For radiolabeling, the methoxy group of [the
precursor of BMB] compound iii was first converted to a
hydroxyl group to give (E,E)~l,4-bis(4’ -nitro-styryl)- 2-
methoxy-benzene and subsequent reduction of the nitro
groups yielded (E,E)~l,4-bis(4’ -amino-styryl)-2-
hydroxy-benzene.
Stankoff 9308.
FF3. Stankoff teaches that “BMB is a Congo red derivative, [and] it should
share some binding properties with other structurally related
compounds.” Stankoff 9307.
[T]here was a profound, but not total, decrease in BMB
binding in shiverer mice, which totally lack MBP
[(myelin binding protein)]. ... In quaking mice, . . .
there is not a complete disappearance of MBP.
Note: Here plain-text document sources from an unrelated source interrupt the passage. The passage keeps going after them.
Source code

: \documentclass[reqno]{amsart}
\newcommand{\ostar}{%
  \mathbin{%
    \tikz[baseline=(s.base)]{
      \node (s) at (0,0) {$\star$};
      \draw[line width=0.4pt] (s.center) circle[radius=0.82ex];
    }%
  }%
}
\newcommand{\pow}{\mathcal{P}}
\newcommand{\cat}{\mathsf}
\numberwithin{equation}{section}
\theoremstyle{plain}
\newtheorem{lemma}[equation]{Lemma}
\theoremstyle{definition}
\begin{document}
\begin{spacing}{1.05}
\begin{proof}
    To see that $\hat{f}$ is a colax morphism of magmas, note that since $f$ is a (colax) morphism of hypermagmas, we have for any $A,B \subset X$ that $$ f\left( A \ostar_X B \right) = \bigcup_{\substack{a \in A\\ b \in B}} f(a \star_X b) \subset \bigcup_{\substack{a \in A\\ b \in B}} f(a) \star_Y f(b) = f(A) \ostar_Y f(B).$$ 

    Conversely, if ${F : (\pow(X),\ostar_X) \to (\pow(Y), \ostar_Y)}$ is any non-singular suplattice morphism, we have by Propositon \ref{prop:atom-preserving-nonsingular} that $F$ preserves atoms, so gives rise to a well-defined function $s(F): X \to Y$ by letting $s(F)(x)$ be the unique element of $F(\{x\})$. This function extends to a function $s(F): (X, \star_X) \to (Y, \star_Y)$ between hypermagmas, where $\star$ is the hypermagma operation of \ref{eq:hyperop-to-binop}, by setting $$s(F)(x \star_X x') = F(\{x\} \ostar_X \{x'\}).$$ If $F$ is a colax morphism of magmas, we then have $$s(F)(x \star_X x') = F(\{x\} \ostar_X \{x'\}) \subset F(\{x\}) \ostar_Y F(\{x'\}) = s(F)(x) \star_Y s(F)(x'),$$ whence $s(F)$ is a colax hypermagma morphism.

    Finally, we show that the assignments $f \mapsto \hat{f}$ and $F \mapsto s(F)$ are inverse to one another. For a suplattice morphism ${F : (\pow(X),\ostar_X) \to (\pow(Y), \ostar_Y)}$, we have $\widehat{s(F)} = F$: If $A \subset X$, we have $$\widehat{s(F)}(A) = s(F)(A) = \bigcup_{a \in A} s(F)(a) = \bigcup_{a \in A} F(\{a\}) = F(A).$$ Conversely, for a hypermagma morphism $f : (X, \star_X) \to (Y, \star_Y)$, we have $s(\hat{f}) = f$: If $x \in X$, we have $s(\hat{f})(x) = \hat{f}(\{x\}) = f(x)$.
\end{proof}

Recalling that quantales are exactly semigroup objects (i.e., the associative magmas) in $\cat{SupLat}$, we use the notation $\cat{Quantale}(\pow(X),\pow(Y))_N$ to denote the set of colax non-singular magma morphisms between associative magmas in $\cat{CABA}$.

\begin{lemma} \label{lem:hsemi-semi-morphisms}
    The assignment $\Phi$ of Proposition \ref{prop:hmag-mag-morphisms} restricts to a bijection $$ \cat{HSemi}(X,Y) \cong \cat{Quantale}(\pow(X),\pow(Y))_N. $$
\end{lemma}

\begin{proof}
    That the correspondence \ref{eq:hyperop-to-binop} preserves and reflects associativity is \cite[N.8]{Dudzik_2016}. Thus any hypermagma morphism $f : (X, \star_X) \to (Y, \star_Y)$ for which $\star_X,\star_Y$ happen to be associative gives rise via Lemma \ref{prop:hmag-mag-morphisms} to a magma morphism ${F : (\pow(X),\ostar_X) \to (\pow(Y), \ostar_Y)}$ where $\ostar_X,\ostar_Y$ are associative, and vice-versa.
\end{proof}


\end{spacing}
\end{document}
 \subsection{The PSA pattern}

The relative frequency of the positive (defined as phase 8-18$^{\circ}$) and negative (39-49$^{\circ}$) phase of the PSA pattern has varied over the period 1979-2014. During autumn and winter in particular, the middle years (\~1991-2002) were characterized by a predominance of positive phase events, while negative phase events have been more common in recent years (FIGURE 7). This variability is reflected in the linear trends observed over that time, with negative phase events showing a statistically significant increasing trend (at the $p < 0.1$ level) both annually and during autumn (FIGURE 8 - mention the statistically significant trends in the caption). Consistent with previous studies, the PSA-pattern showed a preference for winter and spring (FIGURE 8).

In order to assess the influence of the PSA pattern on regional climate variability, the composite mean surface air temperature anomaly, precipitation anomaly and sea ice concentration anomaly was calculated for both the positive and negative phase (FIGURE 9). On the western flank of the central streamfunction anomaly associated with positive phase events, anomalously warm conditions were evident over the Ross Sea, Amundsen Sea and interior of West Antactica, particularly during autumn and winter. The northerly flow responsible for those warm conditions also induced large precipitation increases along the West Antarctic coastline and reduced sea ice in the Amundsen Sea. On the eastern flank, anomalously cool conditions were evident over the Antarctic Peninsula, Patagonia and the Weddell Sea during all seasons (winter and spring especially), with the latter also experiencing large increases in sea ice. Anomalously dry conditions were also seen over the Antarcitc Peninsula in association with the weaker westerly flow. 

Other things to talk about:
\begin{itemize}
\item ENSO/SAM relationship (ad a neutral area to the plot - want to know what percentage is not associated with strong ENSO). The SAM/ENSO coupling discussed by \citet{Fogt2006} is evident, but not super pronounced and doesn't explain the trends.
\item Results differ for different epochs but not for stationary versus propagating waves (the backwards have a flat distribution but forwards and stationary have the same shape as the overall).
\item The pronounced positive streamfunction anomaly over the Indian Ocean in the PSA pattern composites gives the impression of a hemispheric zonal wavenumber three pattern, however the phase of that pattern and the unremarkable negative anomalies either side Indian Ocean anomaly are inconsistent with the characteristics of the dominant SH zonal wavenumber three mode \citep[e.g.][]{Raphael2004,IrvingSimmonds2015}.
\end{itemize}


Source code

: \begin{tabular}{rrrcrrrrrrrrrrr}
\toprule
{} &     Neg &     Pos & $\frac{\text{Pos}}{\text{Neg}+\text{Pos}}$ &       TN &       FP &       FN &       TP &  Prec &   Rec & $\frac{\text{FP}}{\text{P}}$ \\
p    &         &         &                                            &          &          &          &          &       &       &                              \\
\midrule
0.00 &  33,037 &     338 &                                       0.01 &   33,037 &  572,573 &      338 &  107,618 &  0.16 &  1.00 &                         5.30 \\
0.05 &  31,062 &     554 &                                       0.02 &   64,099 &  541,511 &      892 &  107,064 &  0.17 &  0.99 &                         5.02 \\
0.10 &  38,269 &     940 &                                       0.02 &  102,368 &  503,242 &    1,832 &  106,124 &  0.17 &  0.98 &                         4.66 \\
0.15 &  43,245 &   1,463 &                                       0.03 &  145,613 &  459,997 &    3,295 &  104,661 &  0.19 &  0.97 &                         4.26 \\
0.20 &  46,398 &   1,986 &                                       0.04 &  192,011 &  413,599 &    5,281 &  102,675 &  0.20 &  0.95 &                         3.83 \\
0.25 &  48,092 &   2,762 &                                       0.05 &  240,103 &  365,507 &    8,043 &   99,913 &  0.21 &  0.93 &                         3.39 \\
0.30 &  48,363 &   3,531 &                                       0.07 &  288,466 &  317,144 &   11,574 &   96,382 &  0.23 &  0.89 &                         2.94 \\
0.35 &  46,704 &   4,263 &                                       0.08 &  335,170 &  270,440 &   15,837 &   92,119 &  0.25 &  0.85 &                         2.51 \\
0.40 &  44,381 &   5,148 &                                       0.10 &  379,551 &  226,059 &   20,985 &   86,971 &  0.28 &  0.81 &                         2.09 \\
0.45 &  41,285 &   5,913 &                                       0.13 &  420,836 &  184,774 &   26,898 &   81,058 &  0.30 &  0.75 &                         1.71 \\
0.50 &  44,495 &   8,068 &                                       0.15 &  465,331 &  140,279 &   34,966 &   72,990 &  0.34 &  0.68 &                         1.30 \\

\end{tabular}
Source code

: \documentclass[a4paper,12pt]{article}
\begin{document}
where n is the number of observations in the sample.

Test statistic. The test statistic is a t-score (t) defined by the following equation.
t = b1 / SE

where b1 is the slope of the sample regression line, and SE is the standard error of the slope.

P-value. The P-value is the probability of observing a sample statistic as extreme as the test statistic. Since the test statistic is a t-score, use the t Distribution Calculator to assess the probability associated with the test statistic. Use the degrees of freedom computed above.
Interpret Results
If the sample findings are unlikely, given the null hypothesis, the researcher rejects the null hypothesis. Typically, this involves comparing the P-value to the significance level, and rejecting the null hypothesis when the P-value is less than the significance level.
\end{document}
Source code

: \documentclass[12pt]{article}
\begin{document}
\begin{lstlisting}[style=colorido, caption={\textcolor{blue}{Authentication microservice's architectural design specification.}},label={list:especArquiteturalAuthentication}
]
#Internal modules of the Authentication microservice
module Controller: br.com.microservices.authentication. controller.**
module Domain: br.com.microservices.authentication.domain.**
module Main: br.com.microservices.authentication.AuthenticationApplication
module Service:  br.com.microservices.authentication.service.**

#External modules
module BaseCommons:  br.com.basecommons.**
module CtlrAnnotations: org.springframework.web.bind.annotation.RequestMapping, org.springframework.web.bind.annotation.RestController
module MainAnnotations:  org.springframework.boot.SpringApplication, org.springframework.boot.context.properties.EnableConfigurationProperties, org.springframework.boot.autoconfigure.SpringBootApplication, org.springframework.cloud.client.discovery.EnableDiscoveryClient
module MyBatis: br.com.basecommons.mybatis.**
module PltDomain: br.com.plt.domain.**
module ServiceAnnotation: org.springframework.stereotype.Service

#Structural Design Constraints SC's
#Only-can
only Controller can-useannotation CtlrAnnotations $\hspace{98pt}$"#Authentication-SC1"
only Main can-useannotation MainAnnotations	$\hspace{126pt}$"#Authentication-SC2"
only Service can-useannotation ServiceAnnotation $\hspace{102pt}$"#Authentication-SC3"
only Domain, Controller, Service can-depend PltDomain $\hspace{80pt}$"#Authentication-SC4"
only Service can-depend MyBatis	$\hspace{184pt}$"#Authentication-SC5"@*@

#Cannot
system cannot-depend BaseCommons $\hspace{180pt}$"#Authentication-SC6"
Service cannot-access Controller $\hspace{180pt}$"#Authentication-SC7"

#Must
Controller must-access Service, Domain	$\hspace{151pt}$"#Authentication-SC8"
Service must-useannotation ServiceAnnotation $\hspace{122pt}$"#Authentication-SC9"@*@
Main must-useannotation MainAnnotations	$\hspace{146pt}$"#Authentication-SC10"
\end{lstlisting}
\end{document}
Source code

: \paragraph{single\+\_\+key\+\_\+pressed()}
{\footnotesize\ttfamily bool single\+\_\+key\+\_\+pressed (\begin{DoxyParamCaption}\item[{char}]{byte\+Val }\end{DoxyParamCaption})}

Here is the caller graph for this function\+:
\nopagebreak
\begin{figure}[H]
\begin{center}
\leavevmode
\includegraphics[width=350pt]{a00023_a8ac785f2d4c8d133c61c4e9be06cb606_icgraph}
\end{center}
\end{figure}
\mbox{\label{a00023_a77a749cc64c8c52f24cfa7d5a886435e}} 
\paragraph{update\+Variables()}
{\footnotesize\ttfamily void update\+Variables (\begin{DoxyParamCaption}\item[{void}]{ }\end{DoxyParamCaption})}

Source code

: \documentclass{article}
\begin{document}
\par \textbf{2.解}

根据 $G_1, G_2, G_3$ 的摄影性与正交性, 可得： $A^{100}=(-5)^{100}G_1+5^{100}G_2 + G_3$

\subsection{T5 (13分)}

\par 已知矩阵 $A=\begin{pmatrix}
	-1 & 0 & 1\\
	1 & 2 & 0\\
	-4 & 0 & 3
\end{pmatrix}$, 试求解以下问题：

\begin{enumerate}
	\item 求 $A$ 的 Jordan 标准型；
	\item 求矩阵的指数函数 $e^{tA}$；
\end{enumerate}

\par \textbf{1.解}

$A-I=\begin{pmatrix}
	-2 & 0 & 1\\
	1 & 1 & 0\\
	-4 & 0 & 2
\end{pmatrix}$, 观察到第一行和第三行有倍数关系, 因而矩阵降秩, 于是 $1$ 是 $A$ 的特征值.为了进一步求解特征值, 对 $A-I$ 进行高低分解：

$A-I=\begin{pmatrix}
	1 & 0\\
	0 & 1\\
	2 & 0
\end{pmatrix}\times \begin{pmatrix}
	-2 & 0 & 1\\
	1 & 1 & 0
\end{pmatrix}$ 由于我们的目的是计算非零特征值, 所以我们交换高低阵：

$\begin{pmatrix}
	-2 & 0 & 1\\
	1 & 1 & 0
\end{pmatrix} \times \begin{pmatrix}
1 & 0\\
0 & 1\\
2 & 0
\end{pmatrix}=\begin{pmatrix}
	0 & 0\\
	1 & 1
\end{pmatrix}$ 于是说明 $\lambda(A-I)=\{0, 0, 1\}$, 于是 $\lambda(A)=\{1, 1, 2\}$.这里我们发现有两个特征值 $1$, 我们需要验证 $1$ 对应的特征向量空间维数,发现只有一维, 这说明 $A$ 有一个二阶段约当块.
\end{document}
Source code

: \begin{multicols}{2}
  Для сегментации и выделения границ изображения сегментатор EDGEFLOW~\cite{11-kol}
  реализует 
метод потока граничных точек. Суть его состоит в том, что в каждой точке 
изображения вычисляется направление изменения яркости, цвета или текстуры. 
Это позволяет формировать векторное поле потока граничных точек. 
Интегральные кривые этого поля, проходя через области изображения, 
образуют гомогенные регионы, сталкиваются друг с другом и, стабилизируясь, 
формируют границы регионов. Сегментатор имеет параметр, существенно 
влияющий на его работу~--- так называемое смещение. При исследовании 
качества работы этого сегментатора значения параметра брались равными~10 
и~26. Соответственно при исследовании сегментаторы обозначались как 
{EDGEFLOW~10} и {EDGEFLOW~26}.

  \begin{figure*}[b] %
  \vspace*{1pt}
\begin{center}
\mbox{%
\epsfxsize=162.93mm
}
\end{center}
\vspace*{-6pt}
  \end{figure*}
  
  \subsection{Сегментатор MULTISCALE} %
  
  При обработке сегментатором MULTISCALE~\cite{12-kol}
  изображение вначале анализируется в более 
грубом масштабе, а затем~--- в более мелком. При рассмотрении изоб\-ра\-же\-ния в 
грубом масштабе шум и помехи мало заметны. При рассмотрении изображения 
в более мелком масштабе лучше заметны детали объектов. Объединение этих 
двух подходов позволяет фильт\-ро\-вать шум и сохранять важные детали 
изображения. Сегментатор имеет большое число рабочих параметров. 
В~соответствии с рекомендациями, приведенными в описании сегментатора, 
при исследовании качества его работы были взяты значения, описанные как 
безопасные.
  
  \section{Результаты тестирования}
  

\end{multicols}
Interestingly, the decrease in BMB staining is less
pronounced in the Qk than in the shiverer mouse. These
findings, and the lower level of binding in the sciatic
nerve, which contains less MBP in myelin, are
compatible with a predominant binding of BMB to MBP.
However, because BMB staining on myelin, although
largely reduced, is still present in shiverer mice, other
putative targets have to be considered.
Stankoff 9307.
FF4. Wu teaches a fluorescent stilbenzene derivative that binds myelin.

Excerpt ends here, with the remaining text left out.